Saved entries:
-------------------------

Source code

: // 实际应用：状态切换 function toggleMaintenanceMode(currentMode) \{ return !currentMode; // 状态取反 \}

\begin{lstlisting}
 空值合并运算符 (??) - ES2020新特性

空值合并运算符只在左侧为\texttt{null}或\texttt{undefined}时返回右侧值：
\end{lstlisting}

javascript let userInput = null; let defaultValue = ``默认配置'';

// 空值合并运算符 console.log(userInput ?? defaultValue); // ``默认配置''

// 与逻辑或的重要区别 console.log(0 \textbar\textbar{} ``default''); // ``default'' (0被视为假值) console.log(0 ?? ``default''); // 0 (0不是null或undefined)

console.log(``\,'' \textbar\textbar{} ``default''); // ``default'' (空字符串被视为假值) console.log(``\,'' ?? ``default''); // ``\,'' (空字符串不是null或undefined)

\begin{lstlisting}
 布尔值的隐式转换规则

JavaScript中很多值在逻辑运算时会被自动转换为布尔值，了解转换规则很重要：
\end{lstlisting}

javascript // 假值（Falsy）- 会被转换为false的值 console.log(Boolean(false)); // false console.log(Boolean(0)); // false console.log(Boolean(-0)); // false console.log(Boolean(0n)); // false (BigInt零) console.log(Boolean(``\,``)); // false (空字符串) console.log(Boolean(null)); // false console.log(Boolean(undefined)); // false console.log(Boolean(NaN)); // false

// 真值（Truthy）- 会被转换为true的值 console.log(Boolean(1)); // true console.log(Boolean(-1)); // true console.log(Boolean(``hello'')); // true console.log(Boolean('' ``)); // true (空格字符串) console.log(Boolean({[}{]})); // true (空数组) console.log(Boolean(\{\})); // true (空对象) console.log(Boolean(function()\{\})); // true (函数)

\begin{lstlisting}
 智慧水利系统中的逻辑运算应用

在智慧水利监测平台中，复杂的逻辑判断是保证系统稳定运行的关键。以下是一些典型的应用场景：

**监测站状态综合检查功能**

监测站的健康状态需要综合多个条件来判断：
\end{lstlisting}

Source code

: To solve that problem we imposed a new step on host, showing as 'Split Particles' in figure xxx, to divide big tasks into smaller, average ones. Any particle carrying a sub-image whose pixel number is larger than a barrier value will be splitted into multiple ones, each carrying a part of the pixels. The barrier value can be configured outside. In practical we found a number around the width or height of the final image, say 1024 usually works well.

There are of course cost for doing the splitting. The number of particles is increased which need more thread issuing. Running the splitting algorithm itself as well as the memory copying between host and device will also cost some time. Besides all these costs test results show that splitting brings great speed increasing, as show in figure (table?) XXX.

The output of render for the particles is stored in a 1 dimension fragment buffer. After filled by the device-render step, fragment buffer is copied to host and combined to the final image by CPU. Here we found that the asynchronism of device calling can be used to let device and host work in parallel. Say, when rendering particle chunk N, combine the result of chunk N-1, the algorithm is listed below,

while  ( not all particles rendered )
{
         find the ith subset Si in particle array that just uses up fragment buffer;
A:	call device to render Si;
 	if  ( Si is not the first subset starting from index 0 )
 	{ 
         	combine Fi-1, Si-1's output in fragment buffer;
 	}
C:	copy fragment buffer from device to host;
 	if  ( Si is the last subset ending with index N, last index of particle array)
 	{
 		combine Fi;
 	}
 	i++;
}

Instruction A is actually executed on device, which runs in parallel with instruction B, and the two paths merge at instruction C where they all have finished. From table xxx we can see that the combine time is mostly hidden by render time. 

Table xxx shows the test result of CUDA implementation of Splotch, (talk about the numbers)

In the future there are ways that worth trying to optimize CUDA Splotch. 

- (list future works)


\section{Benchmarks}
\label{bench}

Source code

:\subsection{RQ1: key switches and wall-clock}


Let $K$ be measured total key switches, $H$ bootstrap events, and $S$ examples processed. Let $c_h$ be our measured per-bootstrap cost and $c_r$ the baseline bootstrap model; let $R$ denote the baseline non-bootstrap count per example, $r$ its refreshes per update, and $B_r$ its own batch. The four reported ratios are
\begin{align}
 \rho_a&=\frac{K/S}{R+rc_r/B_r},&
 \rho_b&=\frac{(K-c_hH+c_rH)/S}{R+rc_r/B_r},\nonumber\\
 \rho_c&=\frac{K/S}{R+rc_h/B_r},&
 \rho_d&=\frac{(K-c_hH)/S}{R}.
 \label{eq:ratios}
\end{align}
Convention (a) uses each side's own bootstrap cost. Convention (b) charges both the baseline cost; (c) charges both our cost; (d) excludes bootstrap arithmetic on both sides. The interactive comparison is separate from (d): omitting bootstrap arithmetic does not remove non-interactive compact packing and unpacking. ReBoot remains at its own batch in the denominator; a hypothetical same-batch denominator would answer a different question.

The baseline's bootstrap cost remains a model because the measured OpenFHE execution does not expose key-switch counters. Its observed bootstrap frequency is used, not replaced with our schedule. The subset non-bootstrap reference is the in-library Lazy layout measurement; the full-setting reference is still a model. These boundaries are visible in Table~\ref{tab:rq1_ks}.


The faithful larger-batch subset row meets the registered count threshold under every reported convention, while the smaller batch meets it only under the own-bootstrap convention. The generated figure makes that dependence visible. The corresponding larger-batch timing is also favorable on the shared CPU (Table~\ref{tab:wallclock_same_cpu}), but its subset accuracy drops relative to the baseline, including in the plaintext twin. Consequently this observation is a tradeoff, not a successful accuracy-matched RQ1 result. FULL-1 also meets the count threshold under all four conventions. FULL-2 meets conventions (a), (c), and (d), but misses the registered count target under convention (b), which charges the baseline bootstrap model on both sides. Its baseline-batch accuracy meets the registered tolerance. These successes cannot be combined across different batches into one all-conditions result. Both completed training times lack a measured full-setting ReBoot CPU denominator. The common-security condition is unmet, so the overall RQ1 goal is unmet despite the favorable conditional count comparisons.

-------------------------

◆ INSTRUCTIONS FOR THE TASK
Write out each entry once more, exactly as it was given.

◆ REPLY
Source code

: // 实际应用：状态切换 function toggleMaintenanceMode(currentMode) \{ return !currentMode; // 状态取反 \}

\begin{lstlisting}
 空值合并运算符 (??) - ES2020新特性

空值合并运算符只在左侧为\texttt{null}或\texttt{undefined}时返回右侧值：
\end{lstlisting}

javascript let userInput = null; let defaultValue = ``默认配置'';

// 空值合并运算符 console.log(userInput ?? defaultValue); // ``默认配置''

// 与逻辑或的重要区别 console.log(0 \textbar\textbar{} ``default''); // ``default'' (0被视为假值) console.log(0 ?? ``default''); // 0 (0不是null或undefined)

console.log(``\,'' \textbar\textbar{} ``default''); // ``default'' (空字符串被视为假值) console.log(``\,'' ?? ``default''); // ``\,'' (空字符串不是null或undefined)

\begin{lstlisting}
 布尔值的隐式转换规则

JavaScript中很多值在逻辑运算时会被自动转换为布尔值，了解转换规则很重要：
\end{lstlisting}

javascript // 假值（Falsy）- 会被转换为false的值 console.log(Boolean(false)); // false console.log(Boolean(0)); // false console.log(Boolean(-0)); // false console.log(Boolean(0n)); // false (BigInt零) console.log(Boolean(``\,``)); // false (空字符串) console.log(Boolean(null)); // false console.log(Boolean(undefined)); // false console.log(Boolean(NaN)); // false

// 真值（Truthy）- 会被转换为true的值 console.log(Boolean(1)); // true console.log(Boolean(-1)); // true console.log(Boolean(``hello'')); // true console.log(Boolean('' ``)); // true (空格字符串) console.log(Boolean({[}{]})); // true (空数组) console.log(Boolean(\{\})); // true (空对象) console.log(Boolean(function()\{\})); // true (函数)

\begin{lstlisting}
 智慧水利系统中的逻辑运算应用

在智慧水利监测平台中，复杂的逻辑判断是保证系统稳定运行的关键。以下是一些典型的应用场景：

**监测站状态综合检查功能**

监测站的健康状态需要综合多个条件来判断：
\end{lstlisting}

Source code

: To solve that problem we imposed a new step on host, showing as 'Split Particles' in figure xxx, to divide big tasks into smaller, average ones. Any particle carrying a sub-image whose pixel number is larger than a barrier value will be splitted into multiple ones, each carrying a part of the pixels. The barrier value can be configured outside. In practical we found a number around the width or height of the final image, say 1024 usually works well.

There are of course cost for doing the splitting. The number of particles is increased which need more thread issuing. Running the splitting algorithm itself as well as the memory copying between host and device will also cost some time. Besides all these costs test results show that splitting brings great speed increasing, as show in figure (table?) XXX.

The output of render for the particles is stored in a 1 dimension fragment buffer. After filled by the device-render step, fragment buffer is copied to host and combined to the final image by CPU. Here we found that the asynchronism of device calling can be used to let device and host work in parallel. Say, when rendering particle chunk N, combine the result of chunk N-1, the algorithm is listed below,

while  ( not all particles rendered )
{
         find the ith subset Si in particle array that just uses up fragment buffer;
A:	call device to render Si;
 	if  ( Si is not the first subset starting from index 0 )
 	{ 
         	combine Fi-1, Si-1's output in fragment buffer;
 	}
C:	copy fragment buffer from device to host;
 	if  ( Si is the last subset ending with index N, last index of particle array)
 	{
 		combine Fi;
 	}
 	i++;
}

Instruction A is actually executed on device, which runs in parallel with instruction B, and the two paths merge at instruction C where they all have finished. From table xxx we can see that the combine time is mostly hidden by render time. 

Table xxx shows the test result of CUDA implementation of Splotch, (talk about the numbers)

In the future there are ways that worth trying to optimize CUDA Splotch. 

- (list future works)


\section{Benchmarks}
\label{bench}

Source code

:\subsection{RQ1: key switches and wall-clock}


Let $K$ be measured total key switches, $H$ bootstrap events, and $S$ examples processed. Let $c_h$ be our measured per-bootstrap cost and $c_r$ the baseline bootstrap model; let $R$ denote the baseline non-bootstrap count per example, $r$ its refreshes per update, and $B_r$ its own batch. The four reported ratios are
\begin{align}
 \rho_a&=\frac{K/S}{R+rc_r/B_r},&
 \rho_b&=\frac{(K-c_hH+c_rH)/S}{R+rc_r/B_r},\nonumber\\
 \rho_c&=\frac{K/S}{R+rc_h/B_r},&
 \rho_d&=\frac{(K-c_hH)/S}{R}.
 \label{eq:ratios}
\end{align}
Convention (a) uses each side's own bootstrap cost. Convention (b) charges both the baseline cost; (c) charges both our cost; (d) excludes bootstrap arithmetic on both sides. The interactive comparison is separate from (d): omitting bootstrap arithmetic does not remove non-interactive compact packing and unpacking. ReBoot remains at its own batch in the denominator; a hypothetical same-batch denominator would answer a different question.

The baseline's bootstrap cost remains a model because the measured OpenFHE execution does not expose key-switch counters. Its observed bootstrap frequency is used, not replaced with our schedule. The subset non-bootstrap reference is the in-library Lazy layout measurement; the full-setting reference is still a model. These boundaries are visible in Table~\ref{tab:rq1_ks}.


The faithful larger-batch subset row meets the registered count threshold under every reported convention, while the smaller batch meets it only under the own-bootstrap convention. The generated figure makes that dependence visible. The corresponding larger-batch timing is also favorable on the shared CPU (Table~\ref{tab:wallclock_same_cpu}), but its subset accuracy drops relative to the baseline, including in the plaintext twin. Consequently this observation is a tradeoff, not a successful accuracy-matched RQ1 result. FULL-1 also meets the count threshold under all four conventions. FULL-2 meets conventions (a), (c), and (d), but misses the registered count target under convention (b), which charges the baseline bootstrap model on both sides. Its baseline-batch accuracy meets the registered tolerance. These successes cannot be combined across different batches into one all-conditions result. Both completed training times lack a measured full-setting ReBoot CPU denominator. The common-security condition is unmet, so the overall RQ1 goal is unmet despite the favorable conditional count comparisons.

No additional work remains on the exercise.